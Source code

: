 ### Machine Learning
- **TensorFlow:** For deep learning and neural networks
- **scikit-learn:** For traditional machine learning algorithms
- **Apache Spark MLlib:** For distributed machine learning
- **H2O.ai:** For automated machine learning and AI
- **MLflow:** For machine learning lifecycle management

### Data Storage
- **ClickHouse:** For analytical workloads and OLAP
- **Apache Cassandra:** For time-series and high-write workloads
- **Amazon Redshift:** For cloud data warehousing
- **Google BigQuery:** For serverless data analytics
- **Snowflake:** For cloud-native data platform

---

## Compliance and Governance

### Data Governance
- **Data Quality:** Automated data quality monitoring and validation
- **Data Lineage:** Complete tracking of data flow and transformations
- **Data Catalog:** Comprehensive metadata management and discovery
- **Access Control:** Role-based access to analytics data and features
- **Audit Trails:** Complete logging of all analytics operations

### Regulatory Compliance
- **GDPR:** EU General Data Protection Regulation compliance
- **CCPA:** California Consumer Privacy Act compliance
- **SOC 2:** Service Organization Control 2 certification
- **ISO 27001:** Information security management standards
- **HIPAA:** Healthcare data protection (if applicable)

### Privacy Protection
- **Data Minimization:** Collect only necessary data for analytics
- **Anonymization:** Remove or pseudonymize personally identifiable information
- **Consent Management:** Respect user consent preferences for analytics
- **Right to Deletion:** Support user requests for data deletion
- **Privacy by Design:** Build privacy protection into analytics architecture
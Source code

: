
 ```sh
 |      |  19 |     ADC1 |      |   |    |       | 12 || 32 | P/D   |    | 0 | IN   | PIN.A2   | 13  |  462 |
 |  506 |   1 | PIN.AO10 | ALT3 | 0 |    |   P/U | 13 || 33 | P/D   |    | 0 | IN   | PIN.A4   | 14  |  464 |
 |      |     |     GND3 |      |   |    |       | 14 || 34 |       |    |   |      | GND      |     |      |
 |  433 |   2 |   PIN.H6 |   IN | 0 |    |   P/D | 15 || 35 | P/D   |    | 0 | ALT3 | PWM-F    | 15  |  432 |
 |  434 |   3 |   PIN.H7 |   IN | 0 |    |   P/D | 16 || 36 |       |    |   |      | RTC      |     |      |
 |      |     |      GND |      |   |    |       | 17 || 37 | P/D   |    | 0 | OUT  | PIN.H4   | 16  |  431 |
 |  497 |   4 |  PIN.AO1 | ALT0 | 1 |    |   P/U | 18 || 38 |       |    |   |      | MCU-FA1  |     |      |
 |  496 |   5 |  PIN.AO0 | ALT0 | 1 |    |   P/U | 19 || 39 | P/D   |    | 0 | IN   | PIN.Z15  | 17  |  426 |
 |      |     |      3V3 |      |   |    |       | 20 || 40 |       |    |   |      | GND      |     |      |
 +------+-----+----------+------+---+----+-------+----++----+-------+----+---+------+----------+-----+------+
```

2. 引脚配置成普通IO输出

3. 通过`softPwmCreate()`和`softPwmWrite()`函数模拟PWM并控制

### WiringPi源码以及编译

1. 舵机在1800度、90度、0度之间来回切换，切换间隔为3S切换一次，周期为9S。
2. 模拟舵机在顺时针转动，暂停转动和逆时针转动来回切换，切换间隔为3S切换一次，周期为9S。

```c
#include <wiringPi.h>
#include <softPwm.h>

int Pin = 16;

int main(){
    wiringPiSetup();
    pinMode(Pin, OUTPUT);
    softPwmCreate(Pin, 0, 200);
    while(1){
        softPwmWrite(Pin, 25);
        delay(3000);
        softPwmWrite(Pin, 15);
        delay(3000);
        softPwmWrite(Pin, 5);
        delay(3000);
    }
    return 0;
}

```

++++++

In the entries above, find each line with the word "Control" and show it.

* [Answer space]
- **Access Control:** Role-based access to analytics data and features
- **SOC 2:** Service Organization Control 2 certification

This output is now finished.